EU approves Microsoft's proposed takeover of Activision

The EU has approved Microsoft’s bid to takeover Activision.

The European Union giving the greenlight to the tech giant’s attempt to acquire the video game company comes after the UK’s Competition and Market Authority blocking the deal three weeks ago.

The purchase - which has split the gaming industry - is set to be the most significant one in the sector’s history but has divided competition regulators across the world and can only go ahead when the US, EU and UK bodies all permit it to do so.

Currently, only the EU’s European Commission have given it the OK to go ahead after they found Microsoft had addressed their worries about the purchase.

In their ruling, the EC said: "The commitments fully address the competition concerns identified by the Commission and represent a significant improvement for cloud gaming as compared to the current situation,"

This vote of confidence in the deal - which would see Activision’s back catalogue be available to EU residents via their Xbox consoles - comes after the United States’ regulator, the Federal Trade Commission, filed a lawsuit late last year to stop the deal and will not be ruled on until late 2023.

After the EU gave their judgement, the CMA reiterated their opposition to the deal.

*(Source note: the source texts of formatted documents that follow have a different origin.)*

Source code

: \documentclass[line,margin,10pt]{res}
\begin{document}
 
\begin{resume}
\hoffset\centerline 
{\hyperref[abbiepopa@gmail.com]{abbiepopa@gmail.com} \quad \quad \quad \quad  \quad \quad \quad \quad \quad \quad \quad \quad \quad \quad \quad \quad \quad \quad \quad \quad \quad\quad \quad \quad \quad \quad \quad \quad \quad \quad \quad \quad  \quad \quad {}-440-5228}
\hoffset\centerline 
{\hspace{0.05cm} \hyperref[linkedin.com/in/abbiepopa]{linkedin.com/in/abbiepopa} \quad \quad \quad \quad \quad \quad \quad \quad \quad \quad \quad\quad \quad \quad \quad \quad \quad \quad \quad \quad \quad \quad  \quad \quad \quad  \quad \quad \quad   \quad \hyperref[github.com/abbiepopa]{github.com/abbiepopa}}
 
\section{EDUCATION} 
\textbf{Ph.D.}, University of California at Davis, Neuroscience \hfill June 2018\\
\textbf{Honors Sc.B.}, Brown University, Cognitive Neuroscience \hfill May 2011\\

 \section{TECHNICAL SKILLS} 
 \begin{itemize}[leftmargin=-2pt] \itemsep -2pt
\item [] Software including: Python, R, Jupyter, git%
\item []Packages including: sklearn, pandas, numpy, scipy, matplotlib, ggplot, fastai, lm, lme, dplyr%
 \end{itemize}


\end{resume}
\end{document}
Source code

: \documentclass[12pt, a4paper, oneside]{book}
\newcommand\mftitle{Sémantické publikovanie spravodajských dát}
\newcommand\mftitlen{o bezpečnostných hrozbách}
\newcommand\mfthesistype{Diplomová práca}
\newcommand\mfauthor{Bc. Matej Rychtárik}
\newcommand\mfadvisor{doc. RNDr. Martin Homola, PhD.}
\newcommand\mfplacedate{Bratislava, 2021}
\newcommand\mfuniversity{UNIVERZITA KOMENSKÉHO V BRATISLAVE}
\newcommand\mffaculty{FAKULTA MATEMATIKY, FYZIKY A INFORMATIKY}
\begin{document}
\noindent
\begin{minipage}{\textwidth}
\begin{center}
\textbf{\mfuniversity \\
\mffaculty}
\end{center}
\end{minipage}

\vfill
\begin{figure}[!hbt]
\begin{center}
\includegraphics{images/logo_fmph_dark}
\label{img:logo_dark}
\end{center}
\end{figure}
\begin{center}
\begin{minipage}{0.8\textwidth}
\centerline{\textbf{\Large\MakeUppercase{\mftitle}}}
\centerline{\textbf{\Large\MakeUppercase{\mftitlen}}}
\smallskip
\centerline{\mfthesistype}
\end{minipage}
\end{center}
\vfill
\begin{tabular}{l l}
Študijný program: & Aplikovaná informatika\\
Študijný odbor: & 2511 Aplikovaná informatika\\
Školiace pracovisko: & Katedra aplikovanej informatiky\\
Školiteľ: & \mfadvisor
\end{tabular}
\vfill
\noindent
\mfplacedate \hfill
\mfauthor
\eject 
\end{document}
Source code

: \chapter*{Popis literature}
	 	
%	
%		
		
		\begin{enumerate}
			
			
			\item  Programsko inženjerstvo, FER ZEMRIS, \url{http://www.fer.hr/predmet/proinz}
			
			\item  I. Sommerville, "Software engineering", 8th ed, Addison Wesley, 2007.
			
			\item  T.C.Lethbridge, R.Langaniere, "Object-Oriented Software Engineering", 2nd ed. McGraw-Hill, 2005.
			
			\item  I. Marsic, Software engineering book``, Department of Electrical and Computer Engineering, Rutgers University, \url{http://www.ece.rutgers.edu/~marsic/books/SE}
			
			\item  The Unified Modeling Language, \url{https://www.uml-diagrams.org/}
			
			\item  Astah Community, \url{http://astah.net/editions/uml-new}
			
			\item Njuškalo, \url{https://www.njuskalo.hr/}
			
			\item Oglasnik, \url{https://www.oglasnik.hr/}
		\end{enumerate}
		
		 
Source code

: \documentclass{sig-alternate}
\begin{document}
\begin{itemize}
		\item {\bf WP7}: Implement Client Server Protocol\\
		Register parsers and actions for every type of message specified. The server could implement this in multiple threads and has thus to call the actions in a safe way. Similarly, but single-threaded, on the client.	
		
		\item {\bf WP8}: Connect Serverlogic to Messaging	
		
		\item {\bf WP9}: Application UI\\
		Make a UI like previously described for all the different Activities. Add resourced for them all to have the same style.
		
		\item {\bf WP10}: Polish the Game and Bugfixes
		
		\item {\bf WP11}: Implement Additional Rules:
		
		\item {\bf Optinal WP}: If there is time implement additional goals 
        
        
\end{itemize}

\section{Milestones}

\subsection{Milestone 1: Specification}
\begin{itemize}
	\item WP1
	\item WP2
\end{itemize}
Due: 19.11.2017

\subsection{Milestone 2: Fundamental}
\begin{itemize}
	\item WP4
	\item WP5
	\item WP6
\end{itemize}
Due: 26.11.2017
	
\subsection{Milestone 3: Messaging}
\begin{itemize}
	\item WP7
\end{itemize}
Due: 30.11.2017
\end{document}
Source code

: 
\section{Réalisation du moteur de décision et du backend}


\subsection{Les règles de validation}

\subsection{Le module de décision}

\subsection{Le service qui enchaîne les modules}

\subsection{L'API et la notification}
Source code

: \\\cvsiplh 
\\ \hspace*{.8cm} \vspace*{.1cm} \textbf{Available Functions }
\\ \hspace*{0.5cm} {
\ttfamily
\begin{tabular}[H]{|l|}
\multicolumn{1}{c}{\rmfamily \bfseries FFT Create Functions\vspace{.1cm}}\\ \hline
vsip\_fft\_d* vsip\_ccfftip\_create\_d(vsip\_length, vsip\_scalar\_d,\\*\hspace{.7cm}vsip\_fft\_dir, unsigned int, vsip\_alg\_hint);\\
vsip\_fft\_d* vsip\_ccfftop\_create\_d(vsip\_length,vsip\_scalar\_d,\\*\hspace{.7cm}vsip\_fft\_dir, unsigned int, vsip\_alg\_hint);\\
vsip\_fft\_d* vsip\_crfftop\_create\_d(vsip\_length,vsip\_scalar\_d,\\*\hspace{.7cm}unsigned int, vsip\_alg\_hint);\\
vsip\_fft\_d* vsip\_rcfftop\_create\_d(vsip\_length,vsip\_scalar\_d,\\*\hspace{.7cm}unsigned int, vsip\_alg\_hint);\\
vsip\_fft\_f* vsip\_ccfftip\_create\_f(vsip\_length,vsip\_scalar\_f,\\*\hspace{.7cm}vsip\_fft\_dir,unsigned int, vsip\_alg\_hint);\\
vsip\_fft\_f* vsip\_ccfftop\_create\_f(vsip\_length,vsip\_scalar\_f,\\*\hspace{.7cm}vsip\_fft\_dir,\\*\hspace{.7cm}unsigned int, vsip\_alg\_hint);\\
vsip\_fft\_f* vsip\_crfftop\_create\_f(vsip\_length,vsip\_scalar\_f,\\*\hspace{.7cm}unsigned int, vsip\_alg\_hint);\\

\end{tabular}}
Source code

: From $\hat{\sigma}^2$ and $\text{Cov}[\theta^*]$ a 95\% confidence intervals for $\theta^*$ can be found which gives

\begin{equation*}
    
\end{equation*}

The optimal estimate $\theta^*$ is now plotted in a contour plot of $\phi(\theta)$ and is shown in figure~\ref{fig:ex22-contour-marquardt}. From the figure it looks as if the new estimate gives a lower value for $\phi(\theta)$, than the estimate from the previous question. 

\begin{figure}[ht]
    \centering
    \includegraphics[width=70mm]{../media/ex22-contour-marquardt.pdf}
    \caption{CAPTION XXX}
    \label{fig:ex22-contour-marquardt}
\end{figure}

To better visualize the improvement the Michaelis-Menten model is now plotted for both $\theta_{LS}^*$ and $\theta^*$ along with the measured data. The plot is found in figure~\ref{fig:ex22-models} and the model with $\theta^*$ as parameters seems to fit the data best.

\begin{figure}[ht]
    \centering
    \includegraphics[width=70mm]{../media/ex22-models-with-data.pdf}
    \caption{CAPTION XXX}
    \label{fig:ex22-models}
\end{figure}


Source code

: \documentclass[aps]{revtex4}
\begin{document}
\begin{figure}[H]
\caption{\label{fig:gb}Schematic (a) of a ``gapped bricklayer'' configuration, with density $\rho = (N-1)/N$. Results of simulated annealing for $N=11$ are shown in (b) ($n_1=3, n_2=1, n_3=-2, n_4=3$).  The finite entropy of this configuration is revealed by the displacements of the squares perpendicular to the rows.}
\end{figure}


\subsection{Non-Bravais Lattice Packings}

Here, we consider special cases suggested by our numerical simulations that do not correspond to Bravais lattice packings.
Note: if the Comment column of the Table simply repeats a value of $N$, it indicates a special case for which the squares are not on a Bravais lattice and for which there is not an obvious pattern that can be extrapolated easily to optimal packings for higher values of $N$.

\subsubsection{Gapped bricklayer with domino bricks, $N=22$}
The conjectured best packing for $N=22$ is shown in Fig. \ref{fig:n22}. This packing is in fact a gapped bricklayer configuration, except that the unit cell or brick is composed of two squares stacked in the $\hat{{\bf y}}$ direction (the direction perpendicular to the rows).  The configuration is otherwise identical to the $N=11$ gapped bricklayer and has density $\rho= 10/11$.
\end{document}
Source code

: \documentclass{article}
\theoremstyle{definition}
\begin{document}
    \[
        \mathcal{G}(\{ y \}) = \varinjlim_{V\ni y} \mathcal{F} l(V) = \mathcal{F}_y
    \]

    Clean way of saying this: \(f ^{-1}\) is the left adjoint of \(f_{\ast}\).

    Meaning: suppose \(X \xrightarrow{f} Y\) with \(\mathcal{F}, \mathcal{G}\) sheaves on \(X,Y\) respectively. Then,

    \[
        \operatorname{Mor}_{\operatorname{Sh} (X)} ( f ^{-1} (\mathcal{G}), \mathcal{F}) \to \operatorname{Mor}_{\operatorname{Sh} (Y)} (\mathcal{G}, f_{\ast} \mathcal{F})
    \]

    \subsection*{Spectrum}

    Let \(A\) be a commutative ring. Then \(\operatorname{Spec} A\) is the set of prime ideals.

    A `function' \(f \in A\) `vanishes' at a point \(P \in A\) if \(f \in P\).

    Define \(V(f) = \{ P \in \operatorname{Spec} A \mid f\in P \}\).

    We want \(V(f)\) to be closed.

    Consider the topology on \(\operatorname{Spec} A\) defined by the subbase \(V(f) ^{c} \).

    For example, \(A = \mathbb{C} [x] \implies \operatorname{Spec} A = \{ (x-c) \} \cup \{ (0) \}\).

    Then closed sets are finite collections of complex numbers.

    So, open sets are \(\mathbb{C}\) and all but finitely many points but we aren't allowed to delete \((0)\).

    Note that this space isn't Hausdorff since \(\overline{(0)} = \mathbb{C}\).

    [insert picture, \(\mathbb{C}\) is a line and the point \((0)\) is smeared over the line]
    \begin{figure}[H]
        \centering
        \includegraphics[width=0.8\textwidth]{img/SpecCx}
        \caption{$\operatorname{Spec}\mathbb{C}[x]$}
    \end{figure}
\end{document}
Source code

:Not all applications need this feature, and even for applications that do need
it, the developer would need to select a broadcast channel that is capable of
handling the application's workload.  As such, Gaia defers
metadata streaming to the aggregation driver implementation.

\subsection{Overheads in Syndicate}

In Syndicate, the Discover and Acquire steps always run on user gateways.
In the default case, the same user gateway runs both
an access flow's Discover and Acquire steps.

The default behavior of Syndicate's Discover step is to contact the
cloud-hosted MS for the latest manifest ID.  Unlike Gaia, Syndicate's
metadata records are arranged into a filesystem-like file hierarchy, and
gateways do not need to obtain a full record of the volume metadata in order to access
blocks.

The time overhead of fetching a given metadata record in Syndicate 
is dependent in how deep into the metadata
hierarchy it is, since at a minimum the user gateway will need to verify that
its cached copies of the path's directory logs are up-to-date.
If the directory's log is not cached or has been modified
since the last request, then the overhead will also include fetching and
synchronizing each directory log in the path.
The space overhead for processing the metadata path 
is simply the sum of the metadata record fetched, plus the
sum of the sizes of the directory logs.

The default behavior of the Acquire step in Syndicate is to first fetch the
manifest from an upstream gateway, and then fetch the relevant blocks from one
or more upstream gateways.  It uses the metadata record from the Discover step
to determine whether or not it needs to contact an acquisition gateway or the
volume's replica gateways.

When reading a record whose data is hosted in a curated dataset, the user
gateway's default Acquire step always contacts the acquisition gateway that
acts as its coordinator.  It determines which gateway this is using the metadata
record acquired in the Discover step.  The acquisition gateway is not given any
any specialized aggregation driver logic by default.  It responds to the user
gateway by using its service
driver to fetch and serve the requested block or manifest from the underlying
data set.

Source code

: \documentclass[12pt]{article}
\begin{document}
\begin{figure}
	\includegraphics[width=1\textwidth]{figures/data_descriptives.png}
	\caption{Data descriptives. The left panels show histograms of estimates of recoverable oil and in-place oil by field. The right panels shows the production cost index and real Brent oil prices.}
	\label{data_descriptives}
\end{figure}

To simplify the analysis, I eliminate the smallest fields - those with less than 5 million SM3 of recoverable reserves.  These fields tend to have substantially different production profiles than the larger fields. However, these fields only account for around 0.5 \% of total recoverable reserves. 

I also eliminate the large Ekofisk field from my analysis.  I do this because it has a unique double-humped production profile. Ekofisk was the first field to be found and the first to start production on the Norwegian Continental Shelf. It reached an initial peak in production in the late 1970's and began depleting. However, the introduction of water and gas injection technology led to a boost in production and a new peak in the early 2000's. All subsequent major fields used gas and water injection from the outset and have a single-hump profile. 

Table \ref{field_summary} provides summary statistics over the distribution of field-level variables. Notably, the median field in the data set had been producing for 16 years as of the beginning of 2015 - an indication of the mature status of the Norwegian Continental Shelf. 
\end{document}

Sarah Cardell, the body’s regulator, said: "Microsoft's proposals, accepted by the European Commission today, would allow Microsoft to set the terms and conditions for this market for the next 10 years.

"They would replace a free, open and competitive market with one subject to ongoing regulation of the games Microsoft sells, the platforms to which it sells them, and the conditions of sale.

"This is one of the reasons the CMA's independent panel group rejected Microsoft's proposals and prevented this deal."